LAWS(PVC)-1936-6-16

GAURI SHANKER SAHAY Vs. EMPEROR

Decided On June 24, 1936
GAURI SHANKER SAHAY Appellant
V/S
EMPEROR Respondents

JUDGEMENT

(1.) The petitioner Gauri Shanker Sahay has been convicted by a Second Class Magistrate of Chapra under Section 108, Railways Act, and sentenced to pay a fine of Rs. 10 for pulling the chain of the alarm signal of a third class compartment while the train was running between Chupra Kutcheri and Goldinganj Railway Stations of the Bengal and North Western Railway. His appeal having been dismissed by the Deputy Magistrate of Chapra with appellate powers, he has come up in revision.

(2.) The petitioner admitted having pulled the chain, but justified his act by alleging that there was great rush of the passengers in the compartment and he could not get a seat. He was near the door of the compartment when in consequence of the melee his thali and gold kantha fell from the train and therefore he pulled the chain. When the chain was pulled the train was stopped and was taken back to the place where the articles had fallen down. They were then picked up by the petitioner. The prosecution case was that the story of the petitioner so far as it relates to the dropping down of the thali was correct, but that the gold kantha had not fallen down and this part of his case was false. Both the Courts below have accepted the prosecution case and have disbelieved the fact that the gold kantha had fallen down. The trying Magistrate was of opinion that as the thali (plate) had dropped through his own neglect the petitioner was not justified in stopping the train, while the Court of appeal has held that the falling down of a thali worth Rs. 1-8-0 only was not a sufficient cause for pulling the chain. The view of law taken by the learned trying Magistrate is, in my opinion, wrong. Section 108, Railways Act, uses the words "reasonable and sufficient cause. "Reasonable and sufficient cause" is a question of fact to be determined according to the circumstances of each particular case. No hard and fast rule can be laid down. It cannot be held that if an accident takes place through the fault or neglect of a passenger himself he is not entitled to pull the alarm signal. The learned Magistrate has referred to a decision of the Bombay High Court in Emperor V/s. Kaikobad Sorabji 1926 Bom 288.

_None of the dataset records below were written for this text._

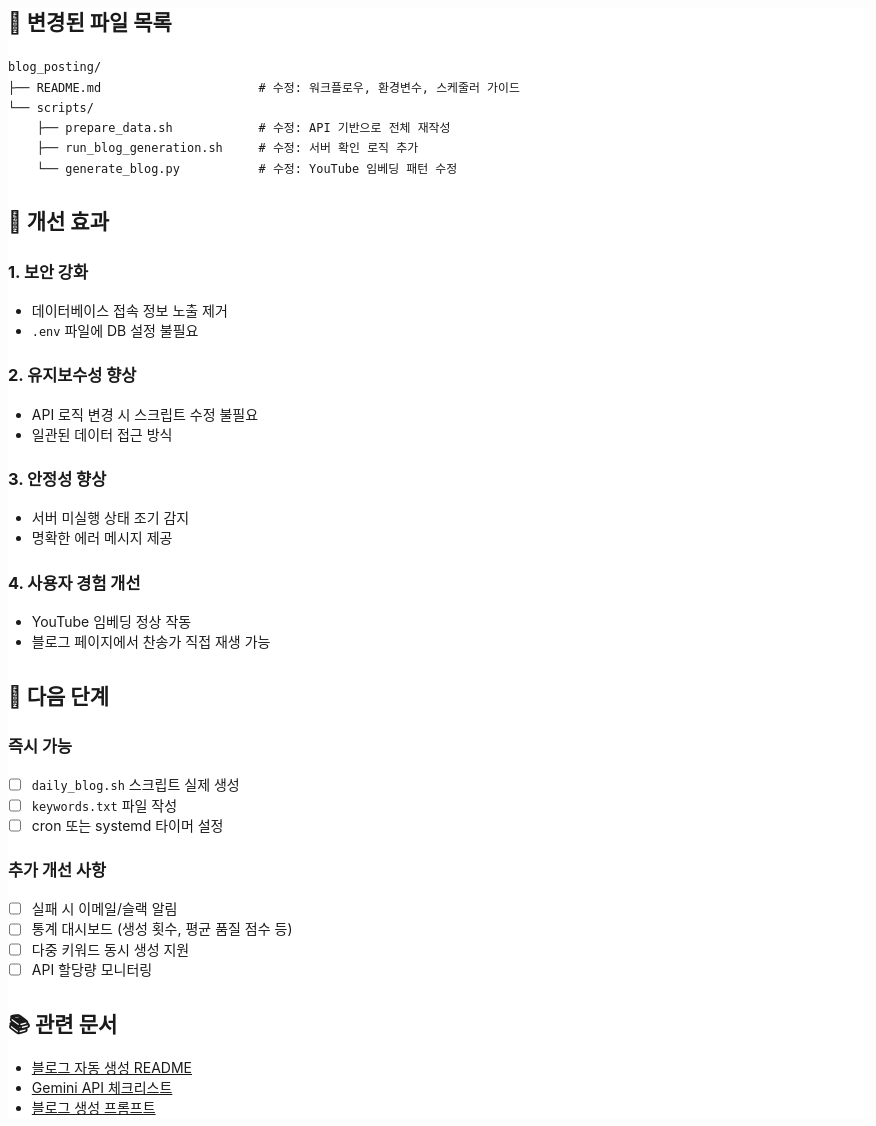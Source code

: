 ## 📁 변경된 파일 목록

```
blog_posting/
├── README.md                      # 수정: 워크플로우, 환경변수, 스케줄러 가이드
└── scripts/
    ├── prepare_data.sh            # 수정: API 기반으로 전체 재작성
    ├── run_blog_generation.sh     # 수정: 서버 확인 로직 추가
    └── generate_blog.py           # 수정: YouTube 임베딩 패턴 수정
```

## 🎯 개선 효과

### 1. 보안 강화
- 데이터베이스 접속 정보 노출 제거
- `.env` 파일에 DB 설정 불필요

### 2. 유지보수성 향상
- API 로직 변경 시 스크립트 수정 불필요
- 일관된 데이터 접근 방식

### 3. 안정성 향상
- 서버 미실행 상태 조기 감지
- 명확한 에러 메시지 제공

### 4. 사용자 경험 개선
- YouTube 임베딩 정상 작동
- 블로그 페이지에서 찬송가 직접 재생 가능

## 🚀 다음 단계

### 즉시 가능
- [ ] `daily_blog.sh` 스크립트 실제 생성
- [ ] `keywords.txt` 파일 작성
- [ ] cron 또는 systemd 타이머 설정

### 추가 개선 사항
- [ ] 실패 시 이메일/슬랙 알림
- [ ] 통계 대시보드 (생성 횟수, 평균 품질 점수 등)
- [ ] 다중 키워드 동시 생성 지원
- [ ] API 할당량 모니터링

## 📚 관련 문서

- [블로그 자동 생성 README](../blog_posting/README.md)
- [Gemini API 체크리스트](../blog_posting/GEMINI_API_CHECKLIST.md)
- [블로그 생성 프롬프트](../blog_posting/prompts/blog_generation.txt)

(3.) The fact of that case was different. There a passenger had left behind his coat containing valuables on the platform and he stopped the train to take it back. This is quite a different thing from an accident happening in the train itself while it is running. The unreasonableness of the view taken by the learned trying Magistrate will be apparent if I give a few examples. Take for instance the case of a child falling from a train through the neglect of his mother. Can it be said that she will not be justified in taking steps to stop the train? Take a second case. A passenger boards a train just when it is moving and is standing on the foot board. There is no door at that stop to permit him to enter into the compartment. A passenger travelling in the compartment on the footboard of which this man is standing realising the danger of his falling down, pulls the chain. Can the man who pulled the chain be held liable? It is needless for me to multiply instances in which, in my opinion, though an accident has taken place through the fault of a passenger himself, he will be justified in pulling the chain. I, however, agree with the learned Magistrate in the Court of appeal that in this particular case the pulling of the chain was unreasonable if it was only to save a thali worth Rs. 1-8-0 and had the findings of the Courts below that the kantha had not fallen been based upon some evidence, I would not have thought it fit to interfere. In my opinion, the findings are based upon no evidence.